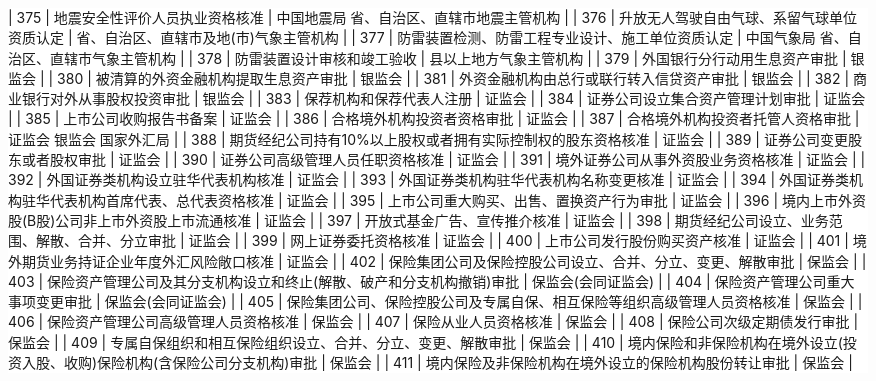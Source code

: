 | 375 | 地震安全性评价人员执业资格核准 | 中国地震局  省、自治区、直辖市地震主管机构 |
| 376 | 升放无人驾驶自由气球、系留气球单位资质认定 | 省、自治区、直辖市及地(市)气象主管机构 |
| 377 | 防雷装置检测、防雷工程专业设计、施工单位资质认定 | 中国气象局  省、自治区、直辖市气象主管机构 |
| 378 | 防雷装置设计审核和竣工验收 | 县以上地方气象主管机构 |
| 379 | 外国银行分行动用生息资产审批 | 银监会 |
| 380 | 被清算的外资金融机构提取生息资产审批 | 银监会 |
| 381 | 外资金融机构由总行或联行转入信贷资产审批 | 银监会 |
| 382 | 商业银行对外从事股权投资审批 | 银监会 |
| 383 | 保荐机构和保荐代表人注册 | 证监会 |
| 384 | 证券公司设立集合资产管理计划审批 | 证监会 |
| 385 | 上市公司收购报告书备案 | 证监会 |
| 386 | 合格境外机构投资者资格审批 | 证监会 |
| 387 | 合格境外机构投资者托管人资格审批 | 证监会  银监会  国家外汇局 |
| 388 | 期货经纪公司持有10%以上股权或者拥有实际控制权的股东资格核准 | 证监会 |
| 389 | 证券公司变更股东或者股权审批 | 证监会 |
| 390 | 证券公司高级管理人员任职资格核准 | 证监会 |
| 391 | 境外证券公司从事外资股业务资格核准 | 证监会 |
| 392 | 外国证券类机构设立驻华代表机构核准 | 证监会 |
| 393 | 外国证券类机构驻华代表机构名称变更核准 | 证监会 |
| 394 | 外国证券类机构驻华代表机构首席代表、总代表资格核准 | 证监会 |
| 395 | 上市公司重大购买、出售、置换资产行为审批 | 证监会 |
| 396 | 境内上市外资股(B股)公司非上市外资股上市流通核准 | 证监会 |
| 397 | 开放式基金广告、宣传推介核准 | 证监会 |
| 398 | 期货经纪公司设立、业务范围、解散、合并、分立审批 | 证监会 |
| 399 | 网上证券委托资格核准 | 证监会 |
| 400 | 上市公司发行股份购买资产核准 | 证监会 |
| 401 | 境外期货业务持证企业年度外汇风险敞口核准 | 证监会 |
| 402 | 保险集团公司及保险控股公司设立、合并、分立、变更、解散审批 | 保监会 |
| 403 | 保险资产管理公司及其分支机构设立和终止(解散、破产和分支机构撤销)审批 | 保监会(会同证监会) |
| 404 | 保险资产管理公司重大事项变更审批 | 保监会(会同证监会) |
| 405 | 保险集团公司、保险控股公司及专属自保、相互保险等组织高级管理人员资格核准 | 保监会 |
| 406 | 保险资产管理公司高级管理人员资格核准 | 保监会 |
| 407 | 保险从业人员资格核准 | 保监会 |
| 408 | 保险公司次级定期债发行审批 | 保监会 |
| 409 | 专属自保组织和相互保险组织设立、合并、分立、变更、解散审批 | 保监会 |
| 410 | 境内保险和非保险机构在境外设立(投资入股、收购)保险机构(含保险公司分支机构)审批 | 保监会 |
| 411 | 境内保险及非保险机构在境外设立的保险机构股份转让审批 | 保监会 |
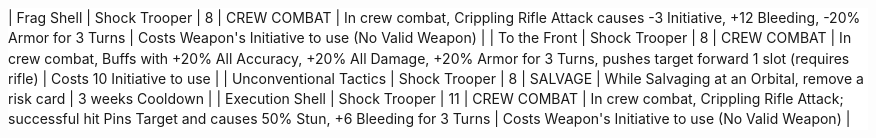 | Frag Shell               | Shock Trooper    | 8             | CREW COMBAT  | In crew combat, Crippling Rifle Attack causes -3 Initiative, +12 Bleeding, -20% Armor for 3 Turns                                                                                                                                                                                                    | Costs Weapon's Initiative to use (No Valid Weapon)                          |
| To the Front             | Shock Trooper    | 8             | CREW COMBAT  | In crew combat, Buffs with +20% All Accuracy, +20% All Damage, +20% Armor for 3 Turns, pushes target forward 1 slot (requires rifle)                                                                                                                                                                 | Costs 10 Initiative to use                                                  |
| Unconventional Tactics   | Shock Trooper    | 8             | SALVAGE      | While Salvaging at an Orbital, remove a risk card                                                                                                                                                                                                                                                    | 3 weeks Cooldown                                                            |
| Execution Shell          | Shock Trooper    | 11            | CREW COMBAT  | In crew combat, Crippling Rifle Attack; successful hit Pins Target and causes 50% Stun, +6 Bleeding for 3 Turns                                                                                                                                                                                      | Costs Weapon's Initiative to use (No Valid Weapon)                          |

== == ==

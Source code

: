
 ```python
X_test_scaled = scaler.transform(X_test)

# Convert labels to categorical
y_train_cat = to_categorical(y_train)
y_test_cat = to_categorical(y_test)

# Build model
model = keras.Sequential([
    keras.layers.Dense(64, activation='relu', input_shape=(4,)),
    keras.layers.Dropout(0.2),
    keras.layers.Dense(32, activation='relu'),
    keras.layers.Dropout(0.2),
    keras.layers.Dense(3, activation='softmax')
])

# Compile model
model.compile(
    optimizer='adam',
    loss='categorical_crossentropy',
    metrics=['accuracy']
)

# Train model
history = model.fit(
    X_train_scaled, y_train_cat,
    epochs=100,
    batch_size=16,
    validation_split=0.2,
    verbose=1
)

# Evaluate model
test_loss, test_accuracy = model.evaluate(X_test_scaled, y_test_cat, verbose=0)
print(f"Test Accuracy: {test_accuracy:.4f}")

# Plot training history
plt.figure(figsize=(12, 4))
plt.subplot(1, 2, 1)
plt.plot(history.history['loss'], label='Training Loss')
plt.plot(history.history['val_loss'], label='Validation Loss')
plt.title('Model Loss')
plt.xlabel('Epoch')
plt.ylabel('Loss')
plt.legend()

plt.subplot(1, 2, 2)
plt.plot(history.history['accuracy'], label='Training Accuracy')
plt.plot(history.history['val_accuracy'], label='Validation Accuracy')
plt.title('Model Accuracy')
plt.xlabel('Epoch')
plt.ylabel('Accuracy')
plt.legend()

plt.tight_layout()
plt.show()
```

== == ==

[PROBLEM REQUIREMENTS]: Take the material above from the line bearing "保险集团公司及保险控股公司设立、合并、分立、变更、解散审批 | 保监会 |" through the line bearing "Rifle Attack causes" and write it out exactly, both end lines included. Pictures stay out.

[SOLUTION FOR THIS PROBLEM]:
| 402 | 保险集团公司及保险控股公司设立、合并、分立、变更、解散审批 | 保监会 |
| 403 | 保险资产管理公司及其分支机构设立和终止(解散、破产和分支机构撤销)审批 | 保监会(会同证监会) |
| 404 | 保险资产管理公司重大事项变更审批 | 保监会(会同证监会) |
| 405 | 保险集团公司、保险控股公司及专属自保、相互保险等组织高级管理人员资格核准 | 保监会 |
| 406 | 保险资产管理公司高级管理人员资格核准 | 保监会 |
| 407 | 保险从业人员资格核准 | 保监会 |
| 408 | 保险公司次级定期债发行审批 | 保监会 |
| 409 | 专属自保组织和相互保险组织设立、合并、分立、变更、解散审批 | 保监会 |
| 410 | 境内保险和非保险机构在境外设立(投资入股、收购)保险机构(含保险公司分支机构)审批 | 保监会 |
| 411 | 境内保险及非保险机构在境外设立的保险机构股份转让审批 | 保监会 |
 | Frag Shell               | Shock Trooper    | 8             | CREW COMBAT  | In crew combat, Crippling Rifle Attack causes -3 Initiative, +12 Bleeding, -20% Armor for 3 Turns                                                                                                                                                                                                    | Costs Weapon's Initiative to use (No Valid Weapon)                          |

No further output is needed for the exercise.